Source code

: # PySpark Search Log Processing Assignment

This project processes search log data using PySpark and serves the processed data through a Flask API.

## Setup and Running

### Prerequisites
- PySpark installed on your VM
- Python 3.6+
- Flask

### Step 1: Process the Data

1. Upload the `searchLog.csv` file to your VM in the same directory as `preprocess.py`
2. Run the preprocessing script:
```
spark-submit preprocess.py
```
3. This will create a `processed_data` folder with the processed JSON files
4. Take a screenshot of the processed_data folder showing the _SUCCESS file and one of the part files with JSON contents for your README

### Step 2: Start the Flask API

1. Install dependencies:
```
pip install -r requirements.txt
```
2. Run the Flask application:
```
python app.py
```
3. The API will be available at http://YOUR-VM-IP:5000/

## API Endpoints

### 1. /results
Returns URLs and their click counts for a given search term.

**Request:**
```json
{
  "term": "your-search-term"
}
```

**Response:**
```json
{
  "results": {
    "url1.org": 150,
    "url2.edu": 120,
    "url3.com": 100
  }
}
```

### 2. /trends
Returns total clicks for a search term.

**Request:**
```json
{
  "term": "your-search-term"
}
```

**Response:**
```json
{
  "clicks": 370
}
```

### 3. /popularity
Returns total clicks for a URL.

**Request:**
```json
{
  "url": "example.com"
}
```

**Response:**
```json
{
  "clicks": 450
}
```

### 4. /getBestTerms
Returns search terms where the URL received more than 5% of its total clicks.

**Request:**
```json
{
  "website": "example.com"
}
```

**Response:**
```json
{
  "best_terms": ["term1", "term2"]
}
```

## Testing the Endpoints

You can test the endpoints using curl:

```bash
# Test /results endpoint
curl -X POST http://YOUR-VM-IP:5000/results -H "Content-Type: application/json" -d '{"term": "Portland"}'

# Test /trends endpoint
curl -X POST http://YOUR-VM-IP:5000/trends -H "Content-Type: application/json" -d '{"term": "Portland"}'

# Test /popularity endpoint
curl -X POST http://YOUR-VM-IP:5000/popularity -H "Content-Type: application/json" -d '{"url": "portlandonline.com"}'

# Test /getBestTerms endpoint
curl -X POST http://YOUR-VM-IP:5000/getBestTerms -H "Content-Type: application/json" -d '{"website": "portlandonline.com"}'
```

Exercise instructions: The answer is a portion of the data. Write out exactly the line with "## Setup and Running" and all lines after it.

Response box:
## Setup and Running

### Prerequisites
- PySpark installed on your VM
- Python 3.6+
- Flask

### Step 1: Process the Data

1. Upload the `searchLog.csv` file to your VM in the same directory as `preprocess.py`
2. Run the preprocessing script:
```
spark-submit preprocess.py
```
3. This will create a `processed_data` folder with the processed JSON files
4. Take a screenshot of the processed_data folder showing the _SUCCESS file and one of the part files with JSON contents for your README

### Step 2: Start the Flask API

1. Install dependencies:
```
pip install -r requirements.txt
```
2. Run the Flask application:
```
python app.py
```
3. The API will be available at http://YOUR-VM-IP:5000/

## API Endpoints

### 1. /results
Returns URLs and their click counts for a given search term.

**Request:**
```json
{
  "term": "your-search-term"
}
```

**Response:**
```json
{
  "results": {
    "url1.org": 150,
    "url2.edu": 120,
    "url3.com": 100
  }
}
```

### 2. /trends
Returns total clicks for a search term.

**Request:**
```json
{
  "term": "your-search-term"
}
```

**Response:**
```json
{
  "clicks": 370
}
```

### 3. /popularity
Returns total clicks for a URL.

**Request:**
```json
{
  "url": "example.com"
}
```

**Response:**
```json
{
  "clicks": 450
}
```

### 4. /getBestTerms
Returns search terms where the URL received more than 5% of its total clicks.

**Request:**
```json
{
  "website": "example.com"
}
```

**Response:**
```json
{
  "best_terms": ["term1", "term2"]
}
```

## Testing the Endpoints

You can test the endpoints using curl:

```bash
# Test /results endpoint
curl -X POST http://YOUR-VM-IP:5000/results -H "Content-Type: application/json" -d '{"term": "Portland"}'

# Test /trends endpoint
curl -X POST http://YOUR-VM-IP:5000/trends -H "Content-Type: application/json" -d '{"term": "Portland"}'

# Test /popularity endpoint
curl -X POST http://YOUR-VM-IP:5000/popularity -H "Content-Type: application/json" -d '{"url": "portlandonline.com"}'

# Test /getBestTerms endpoint
curl -X POST http://YOUR-VM-IP:5000/getBestTerms -H "Content-Type: application/json" -d '{"website": "portlandonline.com"}'
```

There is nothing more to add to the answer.